• Task to carry out:
Filter the data for lines with the word "around" and copy those lines.

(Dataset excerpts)
%%

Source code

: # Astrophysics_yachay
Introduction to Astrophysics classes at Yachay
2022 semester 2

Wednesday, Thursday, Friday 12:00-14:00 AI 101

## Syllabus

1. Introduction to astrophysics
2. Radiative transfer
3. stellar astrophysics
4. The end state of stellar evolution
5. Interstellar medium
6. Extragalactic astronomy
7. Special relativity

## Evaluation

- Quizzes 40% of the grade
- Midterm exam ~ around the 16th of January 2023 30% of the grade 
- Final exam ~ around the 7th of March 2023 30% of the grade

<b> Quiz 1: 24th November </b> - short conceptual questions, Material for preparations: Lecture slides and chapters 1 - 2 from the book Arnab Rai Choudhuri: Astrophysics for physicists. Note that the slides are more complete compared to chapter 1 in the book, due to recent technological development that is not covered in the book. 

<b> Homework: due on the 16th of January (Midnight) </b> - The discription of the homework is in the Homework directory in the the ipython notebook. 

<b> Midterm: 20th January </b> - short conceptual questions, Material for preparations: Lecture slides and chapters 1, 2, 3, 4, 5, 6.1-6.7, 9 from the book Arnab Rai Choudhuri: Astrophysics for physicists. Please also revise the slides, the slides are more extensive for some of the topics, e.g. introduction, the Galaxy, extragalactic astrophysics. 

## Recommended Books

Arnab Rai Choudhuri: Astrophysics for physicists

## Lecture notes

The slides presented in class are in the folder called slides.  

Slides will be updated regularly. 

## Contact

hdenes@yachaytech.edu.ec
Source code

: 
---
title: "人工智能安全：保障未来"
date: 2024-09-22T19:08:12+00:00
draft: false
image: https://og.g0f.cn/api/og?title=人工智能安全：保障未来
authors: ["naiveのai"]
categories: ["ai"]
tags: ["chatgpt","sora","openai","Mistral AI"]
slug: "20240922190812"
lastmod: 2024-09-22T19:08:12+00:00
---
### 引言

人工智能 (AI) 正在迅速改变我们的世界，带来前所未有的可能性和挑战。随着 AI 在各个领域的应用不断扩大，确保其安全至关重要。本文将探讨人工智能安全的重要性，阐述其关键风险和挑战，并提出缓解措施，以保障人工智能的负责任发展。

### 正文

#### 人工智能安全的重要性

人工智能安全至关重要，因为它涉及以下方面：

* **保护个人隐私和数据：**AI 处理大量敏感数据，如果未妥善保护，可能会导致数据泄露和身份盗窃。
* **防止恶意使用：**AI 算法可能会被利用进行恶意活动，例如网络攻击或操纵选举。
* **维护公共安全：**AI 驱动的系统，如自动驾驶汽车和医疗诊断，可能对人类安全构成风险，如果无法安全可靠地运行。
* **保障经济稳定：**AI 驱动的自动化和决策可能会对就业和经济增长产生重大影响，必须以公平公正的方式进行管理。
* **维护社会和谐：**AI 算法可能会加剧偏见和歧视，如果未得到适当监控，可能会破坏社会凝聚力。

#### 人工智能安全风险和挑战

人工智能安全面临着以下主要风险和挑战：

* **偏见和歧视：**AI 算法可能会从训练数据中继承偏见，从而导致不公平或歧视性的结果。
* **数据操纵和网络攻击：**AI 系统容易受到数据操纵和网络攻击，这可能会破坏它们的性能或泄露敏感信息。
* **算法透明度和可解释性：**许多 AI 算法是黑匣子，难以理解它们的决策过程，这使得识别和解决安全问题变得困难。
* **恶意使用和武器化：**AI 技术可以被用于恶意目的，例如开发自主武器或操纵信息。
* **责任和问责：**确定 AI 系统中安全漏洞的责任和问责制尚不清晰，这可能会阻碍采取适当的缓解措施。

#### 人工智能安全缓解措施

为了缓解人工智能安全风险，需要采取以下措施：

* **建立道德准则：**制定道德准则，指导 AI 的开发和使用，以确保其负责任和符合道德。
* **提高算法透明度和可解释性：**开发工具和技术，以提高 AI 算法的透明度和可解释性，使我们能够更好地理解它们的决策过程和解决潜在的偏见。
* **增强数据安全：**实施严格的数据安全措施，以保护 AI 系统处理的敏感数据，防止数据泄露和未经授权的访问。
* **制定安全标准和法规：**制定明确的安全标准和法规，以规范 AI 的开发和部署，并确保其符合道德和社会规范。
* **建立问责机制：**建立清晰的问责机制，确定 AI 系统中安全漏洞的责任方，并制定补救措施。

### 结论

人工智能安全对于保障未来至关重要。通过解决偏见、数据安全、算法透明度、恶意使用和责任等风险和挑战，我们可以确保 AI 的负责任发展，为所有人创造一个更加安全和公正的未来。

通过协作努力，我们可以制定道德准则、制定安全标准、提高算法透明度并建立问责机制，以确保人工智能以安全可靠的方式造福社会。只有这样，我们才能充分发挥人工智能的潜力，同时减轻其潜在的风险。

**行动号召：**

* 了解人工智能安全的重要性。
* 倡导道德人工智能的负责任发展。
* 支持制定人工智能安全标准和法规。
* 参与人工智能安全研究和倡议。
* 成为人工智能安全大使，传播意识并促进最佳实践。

%%

• Task response:
- Midterm exam ~ around the 16th of January 2023 30% of the grade 
- Final exam ~ around the 7th of March 2023 30% of the grade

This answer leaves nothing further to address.